Stratégiquement logée près de l'intersection Saint-Laurent et Mont-Royal, à quelques foulées de la montagne et du parc Jeanne-Mance, cette boulangerie animée est un bon endroit pour marquer une pause dans une journée de fin de semaine bien remplie.

On a goûté au pain de Jeffrey Finkelstein avant de pouvoir l'acheter puisqu'à ses débuts, il ne le vendait qu'à des restos (Joe Beef, Leméac, Taverne Square Dominion, etc.). Il a fini par avoir pignon sur rue, mais le chef ne s'est jamais vraiment éclipsé derrière le boulanger. Le proprio d'Hof Kelsten a en effet travaillé dans plusieurs grands restaurants, dont El Bulli, juste avant de rentrer à Montréal. La cuisine qu'il pratique ici est à l'image du décor, signé Zebulon Perron: humble mais inspirée, distinctive mais tout à fait cohérente avec le contexte montréalais.

Le menu du brunch, comme celui des sandwichs, entremêle les références aux traditions culinaires juives ainsi qu'à celles d'Europe centrale et de l'Est. La cuisine, sans être casher, fait l'impasse sur le porc. «Les gens pensent qu'on ne peut pas vivre sans porc. En fait, c'est le bacon dont on ne peut se passer», rigole Finkelstein.

Sa porchetta de veau maison est mieux qu'un substitut: elle vole la vedette au pain doré qu'elle accompagne. Ce dernier, confectionné avec d'épaisses tranches de challah (pain aux oeufs) moelleux, est pourtant fort réjouissant, mais les délicieuses lanières de veau extrêmement croustillantes sont vraiment le clou de l'assiette.

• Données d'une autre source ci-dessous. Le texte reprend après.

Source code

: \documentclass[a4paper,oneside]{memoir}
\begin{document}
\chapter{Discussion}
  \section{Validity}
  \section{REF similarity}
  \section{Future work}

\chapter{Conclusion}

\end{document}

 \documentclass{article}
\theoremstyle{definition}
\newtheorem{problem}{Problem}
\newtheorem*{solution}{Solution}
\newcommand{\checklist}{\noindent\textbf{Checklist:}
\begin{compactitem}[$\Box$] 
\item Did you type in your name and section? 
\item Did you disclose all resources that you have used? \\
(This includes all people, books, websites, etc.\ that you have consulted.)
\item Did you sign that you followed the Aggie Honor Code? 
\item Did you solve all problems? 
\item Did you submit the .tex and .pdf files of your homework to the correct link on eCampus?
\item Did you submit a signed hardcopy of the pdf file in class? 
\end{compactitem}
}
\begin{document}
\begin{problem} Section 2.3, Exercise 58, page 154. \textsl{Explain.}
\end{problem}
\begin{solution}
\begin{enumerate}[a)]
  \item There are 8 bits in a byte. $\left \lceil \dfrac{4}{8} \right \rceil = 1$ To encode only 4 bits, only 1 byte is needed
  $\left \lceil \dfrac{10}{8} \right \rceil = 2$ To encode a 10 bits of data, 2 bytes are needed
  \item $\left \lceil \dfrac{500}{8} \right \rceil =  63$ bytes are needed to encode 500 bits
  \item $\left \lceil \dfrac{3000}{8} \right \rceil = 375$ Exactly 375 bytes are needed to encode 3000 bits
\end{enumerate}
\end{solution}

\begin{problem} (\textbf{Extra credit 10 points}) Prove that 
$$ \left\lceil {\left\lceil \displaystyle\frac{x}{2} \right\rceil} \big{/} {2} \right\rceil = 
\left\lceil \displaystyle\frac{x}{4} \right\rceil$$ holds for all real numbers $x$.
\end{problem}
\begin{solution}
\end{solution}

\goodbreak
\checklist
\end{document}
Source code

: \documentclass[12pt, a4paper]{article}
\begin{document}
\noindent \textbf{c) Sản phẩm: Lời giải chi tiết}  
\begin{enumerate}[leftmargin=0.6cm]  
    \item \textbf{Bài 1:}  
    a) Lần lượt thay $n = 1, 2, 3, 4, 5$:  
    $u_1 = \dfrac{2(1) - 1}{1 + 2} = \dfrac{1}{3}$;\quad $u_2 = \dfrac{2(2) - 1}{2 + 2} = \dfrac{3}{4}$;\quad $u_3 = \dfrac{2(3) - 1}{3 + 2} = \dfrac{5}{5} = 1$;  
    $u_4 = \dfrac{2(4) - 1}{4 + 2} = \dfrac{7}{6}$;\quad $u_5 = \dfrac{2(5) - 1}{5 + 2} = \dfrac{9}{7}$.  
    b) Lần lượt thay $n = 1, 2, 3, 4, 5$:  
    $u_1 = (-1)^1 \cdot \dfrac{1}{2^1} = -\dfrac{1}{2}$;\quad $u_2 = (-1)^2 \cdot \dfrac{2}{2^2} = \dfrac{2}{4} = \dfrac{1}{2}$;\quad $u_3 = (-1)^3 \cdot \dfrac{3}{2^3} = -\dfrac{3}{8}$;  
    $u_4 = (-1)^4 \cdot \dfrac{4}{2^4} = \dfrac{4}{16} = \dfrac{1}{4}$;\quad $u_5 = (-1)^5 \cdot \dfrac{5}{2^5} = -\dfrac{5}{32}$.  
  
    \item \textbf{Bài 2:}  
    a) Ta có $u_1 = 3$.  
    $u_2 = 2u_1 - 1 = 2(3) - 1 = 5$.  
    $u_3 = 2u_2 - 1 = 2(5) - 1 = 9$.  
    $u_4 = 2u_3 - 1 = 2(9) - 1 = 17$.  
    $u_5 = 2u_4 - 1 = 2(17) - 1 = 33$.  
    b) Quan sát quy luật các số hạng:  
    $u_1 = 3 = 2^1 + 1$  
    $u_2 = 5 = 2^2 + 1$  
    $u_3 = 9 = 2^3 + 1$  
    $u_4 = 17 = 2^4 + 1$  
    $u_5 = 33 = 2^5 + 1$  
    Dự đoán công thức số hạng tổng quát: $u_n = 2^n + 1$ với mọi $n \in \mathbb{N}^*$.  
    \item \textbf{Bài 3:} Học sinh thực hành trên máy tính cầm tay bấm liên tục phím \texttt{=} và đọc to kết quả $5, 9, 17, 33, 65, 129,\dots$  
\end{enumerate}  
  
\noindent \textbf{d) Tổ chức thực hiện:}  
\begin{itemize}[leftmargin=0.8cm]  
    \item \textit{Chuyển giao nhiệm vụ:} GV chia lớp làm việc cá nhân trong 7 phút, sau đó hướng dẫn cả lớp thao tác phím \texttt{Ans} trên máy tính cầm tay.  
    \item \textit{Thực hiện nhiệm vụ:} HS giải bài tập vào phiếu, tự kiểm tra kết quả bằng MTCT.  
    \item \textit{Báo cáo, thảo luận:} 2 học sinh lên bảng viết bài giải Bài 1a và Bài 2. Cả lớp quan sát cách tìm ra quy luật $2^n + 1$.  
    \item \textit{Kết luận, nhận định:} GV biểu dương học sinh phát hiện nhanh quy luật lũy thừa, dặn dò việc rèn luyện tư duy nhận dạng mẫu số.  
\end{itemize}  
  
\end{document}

Le schnitzel, souvent préparé avec une escalope de porc ou de veau en Allemagne et en Autriche, est ici confectionné avec un grand morceau de poitrine de poulet enrobé d'une fine panure et nappé d'une délicieuse sauce aux herbes.

Ces deux choix figurent presque toujours au menu, tout comme la shakshuka - un plat d'oeufs dans une sauce tomatée qu'on pourrait qualifier de méditerranéen puisqu'on le retrouve aussi bien dans des pays arabes qu'en Israël. Un quatrième plat chaud, à base de poisson, varie au gré des arrivages. Il y a parfois du doré, du maquereau fumé, des croquettes de saumon. La truite goûtée lors d'une de nos visites avait été légèrement fumée avant d'être cuite, mais sa chair délicate n'en gardait pratiquement pas de trace. Ce sont plutôt les légumes, robuste assemblage de pommes de terre, de kale, de haricots verts et d'oignon mariné, qui donnaient du relief à la composition.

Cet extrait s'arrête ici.